Occupation case law – can a father be excluded from the family home?13 Aug 2019
Can one party be excluded from the family home if there has been no violence against the other party or children? In the case Re L (Children) (2012) the Court ruled they could. The following article explains why this was the case.
This is a case where at first instance the Judge excluded the Father from the former matrimonial home with an occupation order under section 33 of the Family law Act and attached a condition to the shared residence order that the children should live primarily with the Mother.
It was found within the proceedings that the Father was a good father but that both the Mother and Father had acted inappropriately. Both parents were criticised for failing to see the reality of the situation in the family home with regards the hostility between them. The Father was excluded from the former matrimonial home for a period of 3 months and it was ordered that the children should live primarily with the Mother.
The Father appealed on the basis that the Mother had failed to make out her case under the Family Law Act and on the fact that there were no grounds to make a restriction about the children’s future residence.

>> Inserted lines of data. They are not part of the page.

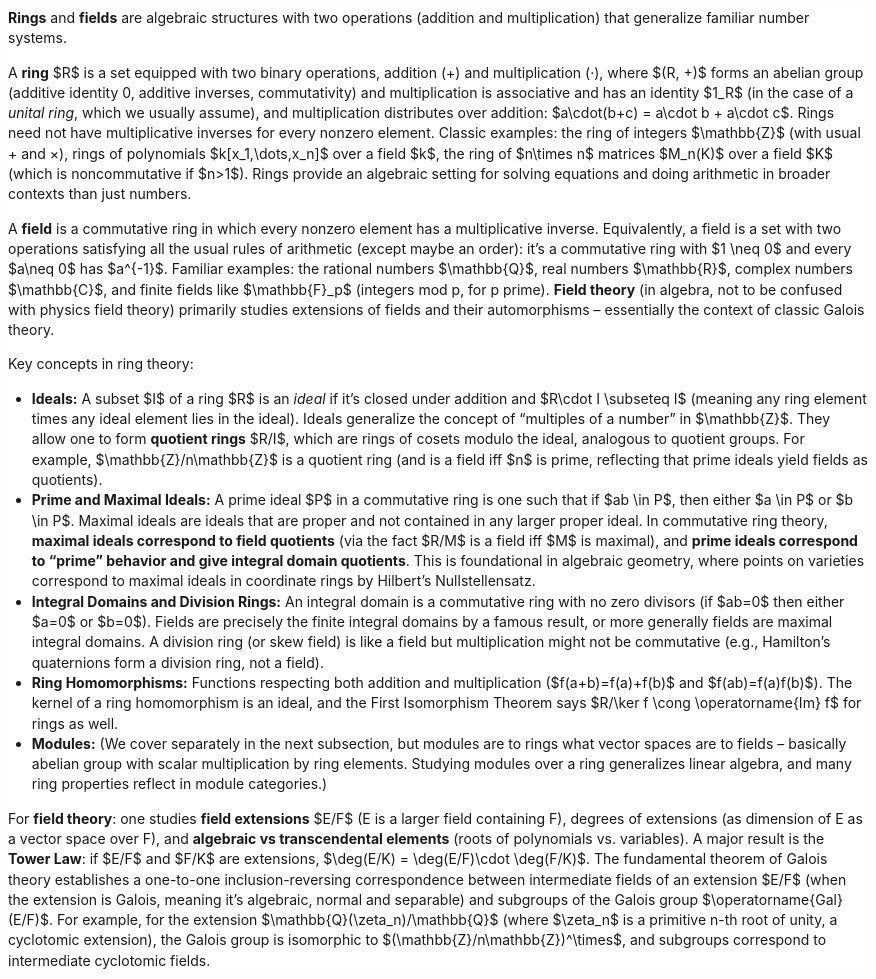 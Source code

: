 **Rings** and **fields** are algebraic structures with two operations (addition and multiplication) that generalize familiar number systems.

A **ring** \$R\$ is a set equipped with two binary operations, addition (+) and multiplication (·), where \$(R, +)\$ forms an abelian group (additive identity 0, additive inverses, commutativity) and multiplication is associative and has an identity \$1\_R\$ (in the case of a *unital ring*, which we usually assume), and multiplication distributes over addition: \$a\cdot(b+c) = a\cdot b + a\cdot c\$. Rings need not have multiplicative inverses for every nonzero element. Classic examples: the ring of integers \$\mathbb{Z}\$ (with usual + and ×), rings of polynomials \$k\[x\_1,\dots,x\_n]\$ over a field \$k\$, the ring of \$n\times n\$ matrices \$M\_n(K)\$ over a field \$K\$ (which is noncommutative if \$n>1\$). Rings provide an algebraic setting for solving equations and doing arithmetic in broader contexts than just numbers.

A **field** is a commutative ring in which every nonzero element has a multiplicative inverse. Equivalently, a field is a set with two operations satisfying all the usual rules of arithmetic (except maybe an order): it’s a commutative ring with \$1 \neq 0\$ and every \$a\neq 0\$ has \$a^{-1}\$. Familiar examples: the rational numbers \$\mathbb{Q}\$, real numbers \$\mathbb{R}\$, complex numbers \$\mathbb{C}\$, and finite fields like \$\mathbb{F}\_p\$ (integers mod p, for p prime). **Field theory** (in algebra, not to be confused with physics field theory) primarily studies extensions of fields and their automorphisms – essentially the context of classic Galois theory.

Key concepts in ring theory:

* **Ideals:** A subset \$I\$ of a ring \$R\$ is an *ideal* if it’s closed under addition and \$R\cdot I \subseteq I\$ (meaning any ring element times any ideal element lies in the ideal). Ideals generalize the concept of “multiples of a number” in \$\mathbb{Z}\$. They allow one to form **quotient rings** \$R/I\$, which are rings of cosets modulo the ideal, analogous to quotient groups. For example, \$\mathbb{Z}/n\mathbb{Z}\$ is a quotient ring (and is a field iff \$n\$ is prime, reflecting that prime ideals yield fields as quotients).
* **Prime and Maximal Ideals:** A prime ideal \$P\$ in a commutative ring is one such that if \$ab \in P\$, then either \$a \in P\$ or \$b \in P\$. Maximal ideals are ideals that are proper and not contained in any larger proper ideal. In commutative ring theory, **maximal ideals correspond to field quotients** (via the fact \$R/M\$ is a field iff \$M\$ is maximal), and **prime ideals correspond to “prime” behavior and give integral domain quotients**. This is foundational in algebraic geometry, where points on varieties correspond to maximal ideals in coordinate rings by Hilbert’s Nullstellensatz.
* **Integral Domains and Division Rings:** An integral domain is a commutative ring with no zero divisors (if \$ab=0\$ then either \$a=0\$ or \$b=0\$). Fields are precisely the finite integral domains by a famous result, or more generally fields are maximal integral domains. A division ring (or skew field) is like a field but multiplication might not be commutative (e.g., Hamilton’s quaternions form a division ring, not a field).
* **Ring Homomorphisms:** Functions respecting both addition and multiplication (\$f(a+b)=f(a)+f(b)\$ and \$f(ab)=f(a)f(b)\$). The kernel of a ring homomorphism is an ideal, and the First Isomorphism Theorem says \$R/\ker f \cong \operatorname{Im} f\$ for rings as well.
* **Modules:** (We cover separately in the next subsection, but modules are to rings what vector spaces are to fields – basically abelian group with scalar multiplication by ring elements. Studying modules over a ring generalizes linear algebra, and many ring properties reflect in module categories.)

For **field theory**: one studies **field extensions** \$E/F\$ (E is a larger field containing F), degrees of extensions (as dimension of E as a vector space over F), and **algebraic vs transcendental elements** (roots of polynomials vs. variables). A major result is the **Tower Law**: if \$E/F\$ and \$F/K\$ are extensions, \$\deg(E/K) = \deg(E/F)\cdot \deg(F/K)\$. The fundamental theorem of Galois theory establishes a one-to-one inclusion-reversing correspondence between intermediate fields of an extension \$E/F\$ (when the extension is Galois, meaning it’s algebraic, normal and separable) and subgroups of the Galois group \$\operatorname{Gal}(E/F)\$. For example, for the extension \$\mathbb{Q}(\zeta\_n)/\mathbb{Q}\$ (where \$\zeta\_n\$ is a primitive n-th root of unity, a cyclotomic extension), the Galois group is isomorphic to \$(\mathbb{Z}/n\mathbb{Z})^\times\$, and subgroups correspond to intermediate cyclotomic fields.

On Appeal Black LJ concluded that the Judge at first instance had not gone beyond the boundaries of his discretion. This decision was made because it was concluded that the children were so badly affected by the parent’s behaviour that they were suffering from significant harm. It was considered that s.33(6)(d) of the Family Law Act 1996 could be applied; in essence the significant harm suffered by the children by the actions of both parties was a circumstance to be considered in determining whether or not the Father could be excluded from the property.
This case follows the earlier case of Dolan v Corby (2011) which stated that there was no requirement for violence before the court can make orders to exclude one party from their home or for non-molestation orders.
It has been argued that the combination of these two cases has significantly lowered the threshold for the making of occupation orders excluding one party from a family home. It remains to be seen whether or not such orders become more commonplace and easier to obtain.